Multivariate imputation with mice
mice (Multivariate Imputation by Chained Equations) builds a regression model for each incomplete variable using all other variables as predictors. Unlike single-imputation methods that fill each gap once and treat the result as known, mice generates multiple plausible imputations. You then fit your model on each imputed dataset and pool the results; the variation across imputations becomes part of your standard errors, giving you honest uncertainty estimates that single imputation cannot provide:
library(mice)
imp <- mice(mtcars, method = "pmm", m = 5)
mtcars_complete <- complete(imp)
The m = 5 argument creates five imputed datasets. Modeling results are then pooled across all five, which gives you proper uncertainty estimates.
Feature selection
After creating many features, you often need to prune them. Correlated predictors, irrelevant variables, and redundant features all hurt model performance.
Removing highly correlated predictors
High correlation between predictors causes multicollinearity in linear models. findCorrelation() flags column pairs above a threshold:
numeric_df <- mtcars %>% select(where(is.numeric))
cor_matrix <- cor(numeric_df, use = "complete.obs")
high_corr <- findCorrelation(cor_matrix, cutoff = 0.8)
df_filtered <- numeric_df[, -high_corr]
Variable importance from a model
Train any model and extract importance scores with caret::varImp().

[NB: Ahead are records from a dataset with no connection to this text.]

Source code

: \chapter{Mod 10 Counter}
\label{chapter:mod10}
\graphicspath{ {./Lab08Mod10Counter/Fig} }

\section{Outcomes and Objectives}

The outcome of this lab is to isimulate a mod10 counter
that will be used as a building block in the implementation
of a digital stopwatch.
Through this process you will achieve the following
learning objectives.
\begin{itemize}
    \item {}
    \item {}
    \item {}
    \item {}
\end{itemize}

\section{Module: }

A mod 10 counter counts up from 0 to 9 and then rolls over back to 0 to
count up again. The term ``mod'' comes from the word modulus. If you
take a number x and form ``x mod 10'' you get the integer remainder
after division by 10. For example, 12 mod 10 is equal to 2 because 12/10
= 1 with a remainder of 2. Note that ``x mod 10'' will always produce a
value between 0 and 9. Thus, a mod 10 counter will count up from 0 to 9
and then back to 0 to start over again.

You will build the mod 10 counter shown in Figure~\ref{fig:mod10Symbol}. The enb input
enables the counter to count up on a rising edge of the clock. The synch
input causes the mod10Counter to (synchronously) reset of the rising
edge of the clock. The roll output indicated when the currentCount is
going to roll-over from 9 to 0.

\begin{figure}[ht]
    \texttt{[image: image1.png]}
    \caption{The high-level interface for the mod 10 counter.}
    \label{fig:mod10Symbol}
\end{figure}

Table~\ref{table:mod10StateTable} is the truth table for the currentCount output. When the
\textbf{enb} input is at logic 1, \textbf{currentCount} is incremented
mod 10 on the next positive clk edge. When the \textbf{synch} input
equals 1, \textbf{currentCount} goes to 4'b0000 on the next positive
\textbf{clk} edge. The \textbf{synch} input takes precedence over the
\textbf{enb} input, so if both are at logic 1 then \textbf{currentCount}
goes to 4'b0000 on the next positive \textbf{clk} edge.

Importance measures quantify how much each predictor contributes to the model’s accuracy; variables near zero contribute nothing and can be dropped without degrading performance. This approach is model-aware, meaning the importance ranking reflects which features the specific algorithm actually used, rather than a generic statistical test:
library(caret)
rf_model <- train(mpg ~ ., data = mtcars, method = "rf")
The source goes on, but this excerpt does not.